Could you copy every line of the data that contains "same"?

MATERIAL TO PROCESS

+++

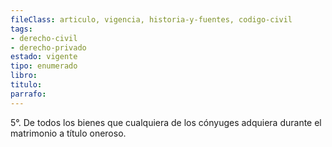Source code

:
 ```yaml
---
fileClass: articulo, vigencia, historia-y-fuentes, codigo-civil
tags:
- derecho-civil
- derecho-privado
estado: vigente
tipo: enumerado
libro:
titulo:
parrafo:
---
```

5°. De todos los bienes que cualquiera de los cónyuges adquiera durante el matrimonio a título oneroso.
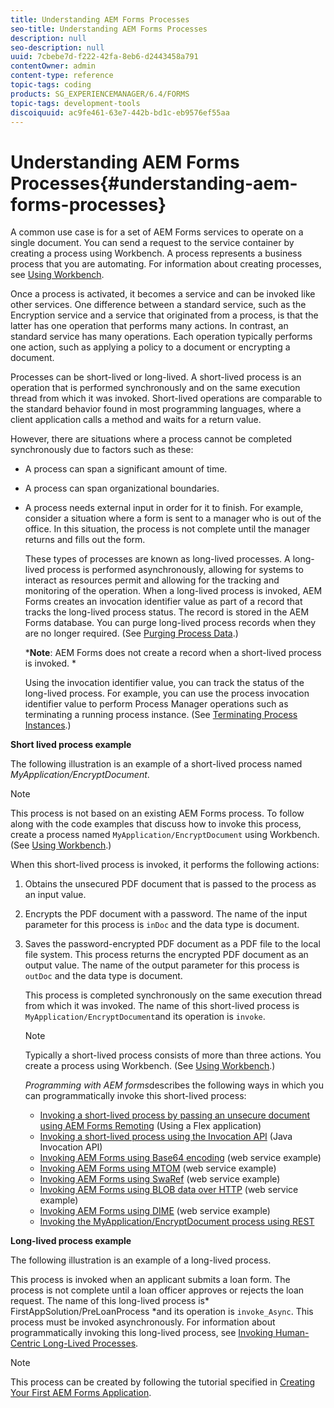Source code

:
 ```yaml
---
title: Understanding AEM Forms Processes
seo-title: Understanding AEM Forms Processes
description: null
seo-description: null
uuid: 7cbebe7d-f222-42fa-8eb6-d2443458a791
contentOwner: admin
content-type: reference
topic-tags: coding
products: SG_EXPERIENCEMANAGER/6.4/FORMS
topic-tags: development-tools
discoiquuid: ac9fe461-63e7-442b-bd1c-eb9576ef55aa
---
```


# Understanding AEM Forms Processes{#understanding-aem-forms-processes}

A common use case is for a set of AEM Forms services to operate on a single document. You can send a request to the service container by creating a process using Workbench. A process represents a business process that you are automating. For information about creating processes, see [Using Workbench](https://www.adobe.com/go/learn_aemforms_workbench_63).

Once a process is activated, it becomes a service and can be invoked like other services. One difference between a standard service, such as the Encryption service and a service that originated from a process, is that the latter has one operation that performs many actions. In contrast, an standard service has many operations. Each operation typically performs one action, such as applying a policy to a document or encrypting a document.

Processes can be short-lived or long-lived. A short-lived process is an operation that is performed synchronously and on the same execution thread from which it was invoked. Short-lived operations are comparable to the standard behavior found in most programming languages, where a client application calls a method and waits for a return value.

However, there are situations where a process cannot be completed synchronously due to factors such as these:

* A process can span a significant amount of time.
* A process can span organizational boundaries.
* A process needs external input in order for it to finish. For example, consider a situation where a form is sent to a manager who is out of the office. In this situation, the process is not complete until the manager returns and fills out the form.

  These types of processes are known as long-lived processes. A long-lived process is performed asynchronously, allowing for systems to interact as resources permit and allowing for the tracking and monitoring of the operation. When a long-lived process is invoked, AEM Forms creates an invocation identifier value as part of a record that tracks the long-lived process status. The record is stored in the AEM Forms database. You can purge long-lived process records when they are no longer required. (See [Purging Process Data](/help/forms/developing/processes-tasks.md#purging-process-data).)

  ***Note**: AEM Forms does not create a record when a short-lived process is invoked. *

  Using the invocation identifier value, you can track the status of the long-lived process. For example, you can use the process invocation identifier value to perform Process Manager operations such as terminating a running process instance. (See [Terminating Process Instances](/help/forms/developing/processes-tasks.md#terminating-process-instances).)

**Short lived process example**

The following illustration is an example of a short-lived process named *MyApplication/EncryptDocument*.

>[!NOTE]
>
>This process is not based on an existing AEM Forms process. To follow along with the code examples that discuss how to invoke this process, create a process named `MyApplication/EncryptDocument` using Workbench. (See [Using Workbench](https://www.adobe.com/go/learn_aemforms_workbench_63).)

When this short-lived process is invoked, it performs the following actions:

1. Obtains the unsecured PDF document that is passed to the process as an input value. 
1. Encrypts the PDF document with a password. The name of the input parameter for this process is `inDoc` and the data type is document. 
1. Saves the password-encrypted PDF document as a PDF file to the local file system. This process returns the encrypted PDF document as an output value. The name of the output parameter for this process is `outDoc` and the data type is document.

   This process is completed synchronously on the same execution thread from which it was invoked. The name of this short-lived process is `MyApplication/EncryptDocument`and its operation is `invoke`.

   >[!NOTE]
   >
   >Typically a short-lived process consists of more than three actions. You create a process using Workbench. (See [Using Workbench](https://www.adobe.com/go/learn_aemforms_workbench_63).)

   *Programming with AEM forms*describes the following ways in which you can programmatically invoke this short-lived process:

    * [Invoking a short-lived process by passing an unsecure document using AEM Forms Remoting](/help/forms/developing/invoking-aem-forms-using-remoting.md#invoking-a-short-lived-process-by-passing-an-unsecure-document-using-remoting) (Using a Flex application)
    * [Invoking a short-lived process using the Invocation API](/help/forms/developing/invoking-aem-forms-using-java.md#invoking-a-short-lived-process-using-the-invocation-api) (Java Invocation API)
    * [Invoking AEM Forms using Base64 encoding](/help/forms/developing/invoking-aem-forms-using-web.md#invoking-aem-forms-using-base64-encoding) (web service example)
    * [Invoking AEM Forms using MTOM](/help/forms/developing/invoking-aem-forms-using-web.md#invoking-aem-forms-using-mtom) (web service example)
    * [Invoking AEM Forms using SwaRef](/help/forms/developing/invoking-aem-forms-using-web.md#invoking-aem-forms-using-swaref) (web service example)
    * [Invoking AEM Forms using BLOB data over HTTP](/help/forms/developing/invoking-aem-forms-using-web.md#invoking-aem-forms-using-blob-data-over-http) (web service example)
    * [Invoking AEM Forms using DIME](/help/forms/developing/invoking-aem-forms-using-web.md#invoking-aem-forms-using-dime) (web service example)
    * [Invoking the MyApplication/EncryptDocument process using REST](unresolvedlink-lc-in-invoke-using-rest-requests-iu.xml#ws624e3cba99b79e12e69a9941333732bac8-7b5e.2)

**Long-lived process example**

The following illustration is an example of a long-lived process.

This process is invoked when an applicant submits a loan form. The process is not complete until a loan officer approves or rejects the loan request. The name of this long-lived process is* FirstAppSolution/PreLoanProcess *and its operation is `invoke_Async`. This process must be invoked asynchronously. For information about programmatically invoking this long-lived process, see [Invoking Human-Centric Long-Lived Processes](/help/forms/developing/invoking-human-centric-long-lived.md#invoking-human-centric-long-lived-processes).

>[!NOTE]
>
>This process can be created by following the tutorial specified in [Creating Your First AEM Forms Application](https://www.adobe.com/go/learn_aemforms_firstapp_ds_63).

+++

ANSWER BOX
Processes can be short-lived or long-lived. A short-lived process is an operation that is performed synchronously and on the same execution thread from which it was invoked. Short-lived operations are comparable to the standard behavior found in most programming languages, where a client application calls a method and waits for a return value.
   This process is completed synchronously on the same execution thread from which it was invoked. The name of this short-lived process is `MyApplication/EncryptDocument`and its operation is `invoke`.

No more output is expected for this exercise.